ABOUT CENTRE POLONICUM

Activity

Centre of Polish Language and Culture for Foreigners Polonicum is a modern centre of research and didactics at the Faculty of Polish Studies of the University of Warsaw. Our young team carries out scientific research, educates teachers of Polish as a foreign language, promotes the Polish language and culture abroad, executes Certificate Examinations in Polish as a foreign language, organises and conducts postgraduate studies related to Polish glottodidactics.

The basic form of our activity is teaching the Polish language and Polish culture to foreigners. We are offering our courses, language classes, lectures and trainings not only to students of the University of Warsaw, but also to students of other universities, as well as to any person interested in our country, culture and language.

While the Polish language classes are the most popular, they are not the only thing that we offer. One can also participate in workshops, online courses, conversation sessions, lectures on modern Polish culture, on everyday life in Poland, on different cultures’ encounters and mutual influences, on similarities and differences between our culture and other cultures, and on how much Polish culture owes to inspirations from our closer and further friends. Some of our lectures are in English.

Apart from the traditional form of classes, foreigners can also take part in film screenings combined with discussions and lectures, as well as in multimedia programs that will bring you closer to Polish history, culture and traditions. For many years, together with the National Ethnographic Museum, we have been organising workshops focused on Polish folk customs related to St. Andrew’s Day, Christmas and Easter.

A very important part of our activity are summer courses of Polish language and culture. Each year, since 1956, we have been inviting everyone interested: Polish government scholarship holders, students, and other individuals. The course, accessible for everybody, takes place in August and includes not only daily language classes, but also lectures, film screenings, trips, social gatherings, as well as learning the Polonaise, a traditional Polish dance.

Additionally, Polonicum prepares numerous candidates for the profession of the teacher of Polish as a foreign language. For many years, we have been running Postgraduate Studies “Polish Glottodidactics ” for humanists interested in the profession of a teacher of Polish as a foreign language.

Many of our students and alumni have bound their lives with our country.

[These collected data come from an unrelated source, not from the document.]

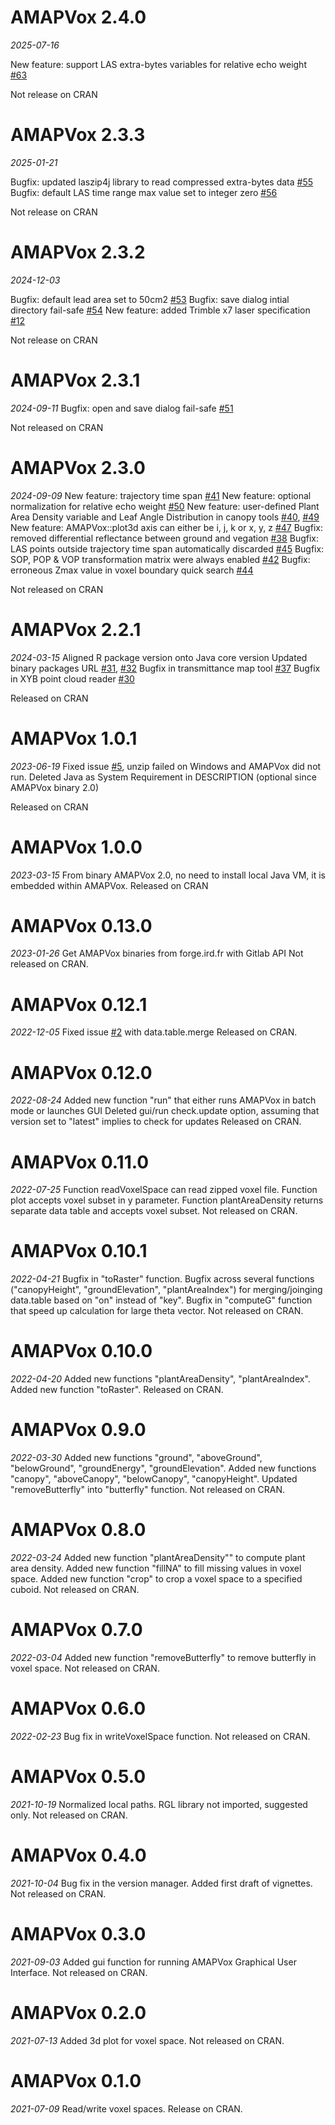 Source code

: # AMAPVox 2.4.0

*2025-07-16*

New feature: support LAS extra-bytes variables for relative echo weight [#63](https://forge.ird.fr/amap/amapvox/AMAPVox/-/issues/63)

Not release on CRAN

# AMAPVox 2.3.3

*2025-01-21*

Bugfix: updated laszip4j library to read compressed extra-bytes data [#55](https://forge.ird.fr/amap/amapvox/AMAPVox/-/issues/55)
Bugfix: default LAS time range max value set to integer zero [#56](https://forge.ird.fr/amap/amapvox/AMAPVox/-/issues/56)

Not release on CRAN

# AMAPVox 2.3.2

*2024-12-03*

Bugfix: default lead area set to 50cm2 [#53](https://forge.ird.fr/amap/amapvox/AMAPVox/-/issues/53)
Bugfix: save dialog intial directory fail-safe [#54](https://forge.ird.fr/amap/amapvox/AMAPVox/-/issues/54)
New feature: added Trimble x7 laser specification [#12](https://forge.ird.fr/amap/amapvox/AMAPVox/-/issues/120)

Not release on CRAN

# AMAPVox 2.3.1

*2024-09-11*
Bugfix: open and save dialog fail-safe [#51](https://forge.ird.fr/amap/amapvox/AMAPVox/-/issues/51)

Not released on CRAN

# AMAPVox 2.3.0

*2024-09-09*
New feature: trajectory time span [#41](https://forge.ird.fr/amap/amapvox/AMAPVox/-/issues/41)
New feature: optional normalization for relative echo weight [#50](https://forge.ird.fr/amap/amapvox/AMAPVox/-/issues/50)
New feature: user-defined Plant Area Density variable and Leaf Angle Distribution in canopy tools [#40](https://forge.ird.fr/amap/amapvox/AMAPVox/-/issues/40), [#49](https://forge.ird.fr/amap/amapvox/AMAPVox/-/issues/49)
New feature: AMAPVox::plot3d axis can either be i, j, k or x, y, z [#47](https://forge.ird.fr/amap/amapvox/AMAPVox/-/issues/47)
Bugfix: removed differential reflectance between ground and vegation [#38](https://forge.ird.fr/amap/amapvox/AMAPVox/-/issues/38)
Bugfix: LAS points outside trajectory time span automatically discarded [#45](https://forge.ird.fr/amap/amapvox/AMAPVox/-/issues/45)
Bugfix: SOP, POP & VOP transformation matrix were always enabled [#42](https://forge.ird.fr/amap/amapvox/AMAPVox/-/issues/42)
Bugfix: erroneous Zmax value in voxel boundary quick search [#44](https://forge.ird.fr/amap/amapvox/AMAPVox/-/issues/44)

Not released on CRAN

# AMAPVox 2.2.1

*2024-03-15*
Aligned R package version onto Java core version
Updated binary packages URL [#31](https://forge.ird.fr/amap/amapvox/AMAPVox/-/issues/31), [#32](https://forge.ird.fr/amap/amapvox/AMAPVox/-/issues/32)
Bugfix in transmittance map tool [#37](https://forge.ird.fr/amap/amapvox/AMAPVox/-/issues/37)
Bugfix in XYB point cloud reader [#30](https://forge.ird.fr/amap/amapvox/AMAPVox/-/issues/30)

Released on CRAN

# AMAPVox 1.0.1

*2023-06-19*
Fixed issue [#5](https://forge.ird.fr/amap/amapvox/AMAPVox/-/issues/5), unzip failed on Windows and AMAPVox did not run.
Deleted Java as System Requirement in DESCRIPTION (optional since AMAPVox binary 2.0)

Released on CRAN

# AMAPVox 1.0.0

*2023-03-15*
From binary AMAPVox 2.0, no need to install local Java VM, it is embedded within AMAPVox.
Released on CRAN

# AMAPVox 0.13.0

*2023-01-26*
Get AMAPVox binaries from forge.ird.fr with Gitlab API
Not released on CRAN.

# AMAPVox 0.12.1

*2022-12-05*
Fixed issue [#2](https://forge.ird.fr/amap/amapvox/AMAPVox/-/issues/2) with data.table.merge
Released on CRAN.

# AMAPVox 0.12.0

*2022-08-24*
Added new function "run" that either runs AMAPVox in batch mode or launches GUI
Deleted gui/run check.update option, assuming that version set to "latest" implies to check for updates
Released on CRAN.

# AMAPVox 0.11.0

*2022-07-25*
Function readVoxelSpace can read zipped voxel file.
Function plot accepts voxel subset in y parameter.
Function plantAreaDensity returns separate data table and accepts voxel subset. 
Not released on CRAN.

# AMAPVox 0.10.1

*2022-04-21*
Bugfix in "toRaster" function.
Bugfix across several functions ("canopyHeight", "groundElevation", "plantAreaIndex") for merging/joinging data.table based on "on" instead of "key".
Bugfix in "computeG" function that speed up calculation for large theta vector.
Not released on CRAN.


# AMAPVox 0.10.0

*2022-04-20*
Added new functions "plantAreaDensity", "plantAreaIndex".
Added new function "toRaster".
Released on CRAN.

# AMAPVox 0.9.0

*2022-03-30*
Added new functions "ground", "aboveGround", "belowGround", "groundEnergy", "groundElevation".
Added new functions "canopy", "aboveCanopy", "belowCanopy", "canopyHeight".
Updated "removeButterfly" into "butterfly" function.
Not released on CRAN.

# AMAPVox 0.8.0

*2022-03-24*
Added new function "plantAreaDensity"" to compute plant area density.
Added new function "fillNA" to fill missing values in voxel space.
Added new function "crop" to crop a voxel space to a specified cuboid.
Not released on CRAN.

# AMAPVox 0.7.0

*2022-03-04*
Added new function "removeButterfly" to remove butterfly in voxel space.
Not released on CRAN.

# AMAPVox 0.6.0

*2022-02-23*
Bug fix in writeVoxelSpace function.
Not released on CRAN.

# AMAPVox 0.5.0

*2021-10-19*
Normalized local paths.
RGL library not imported, suggested only.
Not released on CRAN.

# AMAPVox 0.4.0

*2021-10-04*
Bug fix in the version manager. 
Added first draft of vignettes.
Not released on CRAN.

# AMAPVox 0.3.0

*2021-09-03*
Added gui function for running AMAPVox Graphical User Interface.
Not released on CRAN.

# AMAPVox 0.2.0

*2021-07-13*
Added 3d plot for voxel space.
Not released on CRAN.

# AMAPVox 0.1.0

*2021-07-09*
Read/write voxel spaces.
Release on CRAN.
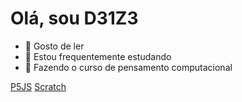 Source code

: # Olá, sou D31Z3
- 👀 Gosto de ler
- 🌱 Estou frequentemente estudando
- 💞️ Fazendo o curso de pensamento computacional


[P5JS](https://editor.p5js.org/nascimento.deize/sketches)
[Scratch](https://scratch.mit.edu/users/d31z3/)
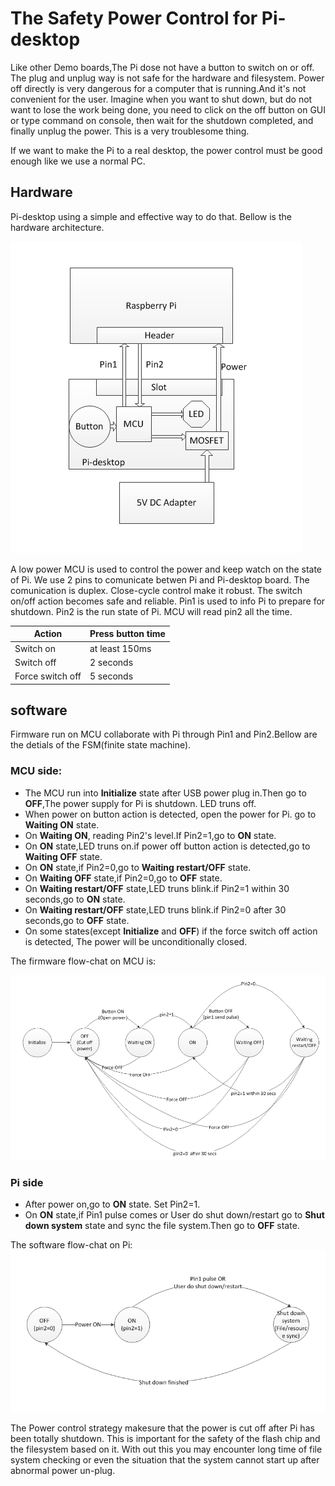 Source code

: # The Safety Power Control for Pi-desktop

Like other Demo boards,The Pi dose not have a button to switch on or off. The plug  and unplug way is not safe for the hardware and filesystem. Power off directly is very dangerous for a computer that is running.And it's not convenient for the user. Imagine when you want to shut down, but do not want to lose the work being done, you need to click on the off button on GUI or type command on console, then wait for the shutdown completed, and finally unplug the power. This is a very troublesome thing.

If we want to make the Pi to a real desktop, the power control must be good enough like we use a normal PC.

## Hardware
Pi-desktop using a simple and effective way to do that. Bellow is the hardware architecture. 

![Hardware connection](./_image/hardware.png)

A low power MCU is used to control the power and keep watch on the state of Pi. We use 2 pins to comunicate betwen Pi and Pi-desktop board. The comunication is duplex. Close-cycle control make it robust. The switch on/off action becomes safe and reliable. Pin1 is used to info Pi to prepare for shutdown. Pin2 is the run state of Pi. MCU will read pin2 all the time.


|    Action       |         Press button time          |
|-----------------|------------------------------------|
|    Switch on    |        at least 150ms              |
|    Switch off   |          2 seconds                 |
|Force switch off |          5 seconds                 |


## software
Firmware run on MCU collaborate with Pi through Pin1 and Pin2.Bellow are the detials of the FSM(finite state machine).

### MCU side:

- The MCU run into **Initialize** state after USB power plug in.Then go to **OFF**,The power supply for Pi is shutdown. LED truns off.
- When power on button action is detected, open the power for Pi. go to **Waiting ON** state.
- On **Waiting ON**, reading Pin2's level.If Pin2=1,go to **ON** state.
- On **ON** state,LED truns on.if power off button action is detected,go to **Waiting OFF** state.
- On **ON** state,if Pin2=0,go to **Waiting restart/OFF** state.
- On **Waiting OFF** state,if Pin2=0,go to **OFF** state.
- On **Waiting restart/OFF** state,LED truns blink.if Pin2=1 within 30 seconds,go to **ON** state.
- On **Waiting restart/OFF** state,LED truns blink.if Pin2=0 after 30 seconds,go to **OFF** state.
- On some states(except **Initialize** and **OFF**) if the force switch off action is detected, The power will  be unconditionally closed.

The firmware flow-chat on MCU is:

![firmware on MCU](./_image/mcu-flow.png)

### Pi side
- After power on,go to **ON** state. Set Pin2=1.
- On **ON** state,if Pin1 pulse comes or User do shut down/restart go to **Shut down system** state and sync the file system.Then go to **OFF** state.


The software flow-chat on Pi:
![software on Pi](./_image/pi-flow.png)

The Power control strategy makesure that the power is cut off after Pi has been totally shutdown. This is important for the safety of the flash chip and the filesystem based on it. With out this you may encounter long time of file system checking or even the situation that the system cannot start up after abnormal power un-plug.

They either settled down in Poland, they cooperate with Poland in the area of business and culture, or they work as translators, diplomats, politicians, scientists.

Polonicum is not an ordinary place. Here, one can meet young people from abroad, often from feuding countries, who discuss with each other in all the languages of the world, and very often in Polish. At times, it is difficult to resist the impression that Polonicum is a modern Tower of Babel. Multicultural student groups are a common thing, with Europeans and Africans being together with participants from Asia and South America. All that is happening in the process of learning the language of Adam Mickiewicz and Jan Kochanowski. We are glad that the Polish language can bring people together, and even make them fraternise with each other. Friendly ties that have connected the students of Polonicum, and the students with Polonicum, can last for many decades. Our most faithful student has been coming for our summer course of Polish language and Polish culture for twenty five years.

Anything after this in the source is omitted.